躁うつ病を理解することは治療の第一歩です。家族友人はどのように接し方に心がけることができるでしょうか。
鬱に、躁が加わったっ状態を躁うつ病、または双極性障害と言います。うつは、、気分が落ち込み、何もしたくない、何もかも面白くないと感じる病気ですが、、躁は対照的に、気分が浮き浮きします。周囲が振り回され、困惑するほどに高揚した状態になります。躁うつ病は、その両方が交互に繰り返されます。
躁状態になりますと、自分には何でもできる大きな力があるように感じます。そのため中には数時間しか眠らずに、忙しく活動的に過ごす人もいます。ですが、そうした高揚感が頂点に達すると、急に不安感に襲われ、攻撃的で破壊的になりなります。そして時に理由もなく、苛立って家族や友人などに食ってかかったり、激怒するなど,自分をコントロールすることができなくなります。そうすると、今度は急に疲れ果て、自分はだめな人間なんだと、涙もろく落ち込むようになります。そのように高揚感と落ち込みの落差は、非常に大きくまるでジェットコースターに乗っているようだと表現する患者さんは少なくありません。
躁うつ病の原因は、はっきりとは分かっていません。考えられる1つの要因として、遺伝的なものがあります。ある研究によりますと、近親者に躁うつ病患者がいる場合、そうでない人と比べ10倍から20倍近く発症率が高まるということです。
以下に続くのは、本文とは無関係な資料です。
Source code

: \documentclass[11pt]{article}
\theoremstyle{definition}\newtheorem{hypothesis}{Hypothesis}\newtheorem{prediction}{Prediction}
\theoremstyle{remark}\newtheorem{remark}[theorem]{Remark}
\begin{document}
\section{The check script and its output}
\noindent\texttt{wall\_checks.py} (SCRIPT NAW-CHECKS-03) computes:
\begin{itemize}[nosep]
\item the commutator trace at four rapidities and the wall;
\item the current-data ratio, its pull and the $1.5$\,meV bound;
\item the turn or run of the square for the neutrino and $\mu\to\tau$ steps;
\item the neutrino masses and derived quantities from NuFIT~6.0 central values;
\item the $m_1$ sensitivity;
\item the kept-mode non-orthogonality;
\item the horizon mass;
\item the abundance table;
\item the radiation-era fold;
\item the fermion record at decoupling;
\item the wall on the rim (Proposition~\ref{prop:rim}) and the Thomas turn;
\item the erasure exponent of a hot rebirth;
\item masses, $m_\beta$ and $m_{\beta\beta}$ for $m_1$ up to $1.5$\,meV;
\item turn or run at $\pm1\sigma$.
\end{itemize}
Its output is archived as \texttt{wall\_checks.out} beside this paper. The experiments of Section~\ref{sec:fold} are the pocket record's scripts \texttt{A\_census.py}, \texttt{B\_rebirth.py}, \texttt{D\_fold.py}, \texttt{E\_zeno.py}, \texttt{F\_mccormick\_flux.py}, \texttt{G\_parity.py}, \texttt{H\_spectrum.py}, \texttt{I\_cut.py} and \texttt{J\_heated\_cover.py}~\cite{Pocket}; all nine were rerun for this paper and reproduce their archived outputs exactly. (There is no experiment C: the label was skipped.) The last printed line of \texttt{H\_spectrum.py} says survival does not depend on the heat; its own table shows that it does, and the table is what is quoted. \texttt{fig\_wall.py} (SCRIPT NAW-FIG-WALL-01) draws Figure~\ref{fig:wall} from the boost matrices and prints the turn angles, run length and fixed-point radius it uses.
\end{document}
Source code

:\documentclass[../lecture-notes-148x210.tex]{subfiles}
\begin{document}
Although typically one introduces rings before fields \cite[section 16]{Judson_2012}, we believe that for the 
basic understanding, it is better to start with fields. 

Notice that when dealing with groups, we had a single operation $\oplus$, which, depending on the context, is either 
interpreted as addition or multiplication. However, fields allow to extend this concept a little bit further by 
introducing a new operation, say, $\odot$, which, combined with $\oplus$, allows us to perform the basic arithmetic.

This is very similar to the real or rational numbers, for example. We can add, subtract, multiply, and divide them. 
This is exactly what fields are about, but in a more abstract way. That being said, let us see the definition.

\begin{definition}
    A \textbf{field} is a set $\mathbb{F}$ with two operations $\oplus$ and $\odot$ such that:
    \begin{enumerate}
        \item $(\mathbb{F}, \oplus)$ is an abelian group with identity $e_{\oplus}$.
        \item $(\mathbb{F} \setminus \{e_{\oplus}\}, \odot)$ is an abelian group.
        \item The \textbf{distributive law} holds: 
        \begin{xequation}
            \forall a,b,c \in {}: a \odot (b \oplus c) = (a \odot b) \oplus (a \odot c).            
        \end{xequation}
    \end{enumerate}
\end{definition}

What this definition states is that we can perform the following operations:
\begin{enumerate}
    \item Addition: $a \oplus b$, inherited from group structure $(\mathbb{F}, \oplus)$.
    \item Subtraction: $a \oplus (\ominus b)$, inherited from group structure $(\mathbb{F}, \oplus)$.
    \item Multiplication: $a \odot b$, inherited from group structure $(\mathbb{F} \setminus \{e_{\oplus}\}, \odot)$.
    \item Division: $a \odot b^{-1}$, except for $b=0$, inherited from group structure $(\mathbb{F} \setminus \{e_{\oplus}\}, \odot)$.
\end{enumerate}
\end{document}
また、躁うつ病になる前は、快活で、明るく元気でみんなから好かれるタイプという人は少なくありません。社会的に目立つ、有名人の人の中には躁うつ病を患っている人もいます。明るく元気で、バイタリティーがあったのに突然自殺したという有名人の中には、躁うつ病に悩まされていたという方もおられるのかもしれません。
躁うつ病の診断は、専門家でも非常に難しい場合があります。なぜなら、症状のあらわれ方が、患者によって、また同じ患者でも異なるからです。躁と鬱をそれぞれ何か月か経験し繰り返す人は少なくありませんが、中には数年間鬱的な状態を経験したあと、その後、再発し躁状態が再び現れる人もいます。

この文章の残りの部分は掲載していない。